/ 26 April 2012

Shake-up lends irony to press ombud’s award

Shake Up Lends Irony To Press Ombud's Award

This is a big week for the office of South Africa’s press ombudsman, what with the release of the Press Freedom Commission’s long-awaited report on self-regulation and the awarding of one of the country’s highest honours, the Order of Ikhamanga (silver), to incumbent Joe Thloloe.

Is there irony in Thloloe being honoured at the moment a radical shake-up is on the cards that could lead to the abolition of his office?

There is certainly irony in honour being bestowed by President Jacob Zuma, who has had a particularly fractious relationship with the media in the midst of a sustained ANC campaign for much tighter regulation of the press.

The commission’s proposals are, of course, a response to that campaign, and it looks likely that the media will experience a move from self- to independent regulation, with a larger role for the public, fines for errant newspapers, tighter restrictions on reporting on children and other measures.

The question many will ask is whether such changes will satisfy the ANC. But, as Thloloe has said, this is entirely the wrong question. The answer is almost certainly “no” and the threat of a media appeals tribunal will be kept in readiness to be deployed when it is expedient. A policy of appeasement is simply a slippery slope leading ever downwards.

The more important question is whether the proposals will improve the quality of journalism — and that is much harder to answer. I am not at all sure that the mechanisms created by the media to regulate itself along with the existing legal measures and other mechanisms of accountability should be thrown out.

Where there are weaknesses in the profession, they seem to have less to do with the systems of accountability than with aspects of the media business. There is undoubtedly a lack of diversity and newsrooms have shrunk dramatically while also having to cope with additional demands as employers chase online audiences.

In any event, the labels are not precise. The current system has significant involvement by public representatives, whereas any alternative will have to have strong media involvement, at the very least at the level of financing. Who else but publishers would pay? The only other option would be official funding and that would take us into the terrain of state regulation.

Although the structures and processes put in place are undoubtedly important, perhaps more decisive will be the calibre of people entrusted with running them.

The current and much-maligned system has been fortunate to have Thloloe at the helm and as its public face.
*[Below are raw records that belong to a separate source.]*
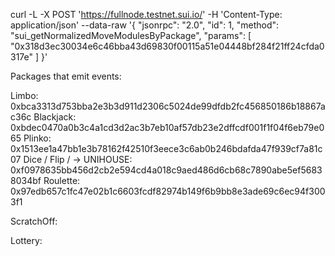 curl -L -X POST 'https://fullnode.testnet.sui.io/' -H 'Content-Type: application/json' --data-raw '{ "jsonrpc": "2.0", "id": 1, "method": "sui_getNormalizedMoveModulesByPackage", "params": [ "0x318d3ec30034e6c46bba43d69830f00115a51e04448bf284f21ff24cfda0317e" ] }'


Packages that emit events:

Limbo: 0xbca3313d753bba2e3b3d911d2306c5024de99dfdb2fc456850186b18867ac36c
Blackjack: 0xbdec0470a0b3c4a1cd3d2ac3b7eb10af57db23e2dffcdf001f1f04f6eb79e065
Plinko: 0x1513ee1a47bb1e3b78162f42510f3eece3c6ab0b246bdafda47f939cf7a81c07
Dice / Flip / -> UNIHOUSE: 0xf0978635bb456d2cb2e594cd4a018c9aed486d6cb68c7890abe5ef56838034bf
Roulette: 0x97edb657c1fc47e02b1c6603fcdf82974b149f6b9bb8e3ade69c6ec94f3003f1

ScratchOff:

Lottery:

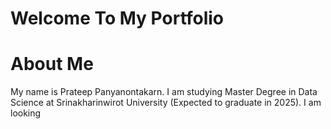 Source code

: # **Welcome To My Portfolio**

# About Me
My name is Prateep Panyanontakarn. I am studying Master Degree in Data Science at Srinakharinwirot University (Expected to graduate in 2025). I am looking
He has lived the history of the South African press and has an involvement in leadership roles that stretches back more than 50 years.

Perhaps one can identify three distinct periods in that history, starting with the time of the long struggle against apartheid.

Thloloe came to journalism from an activist tradition, participating in the Pan-Africanist Congress’s anti-pass march that ended with the Sharpeville massacre in 1960 and being jailed at the young age of 17. Detention, torture and banning followed over the decades, as did combining practical journalism with a role in organising journalists’ unions.

A second period followed during the time of transition when major media institutions sought to transform themselves in line with the changes in the political landscape of the mid-1990s.

Thloloe played a central role in establishing a new ethos as head of news at the SABC before moving into a similar position at e.tv, then still new, and helping to establish and lead the South African National Editors’ Forum.

That period of transformation shaded into the present and a new hostility between the media and the ANC. Thloloe has been described as the media’s elder statesman and this period put him in a dual role: acting against poor journalism in his role as ombudsman and defending media freedom.

Perhaps the real connection between the commission’s report and the richly deserved honour given to Thloloe this week is that it may mark the start of a new period of institutional arrangements regarding accountability.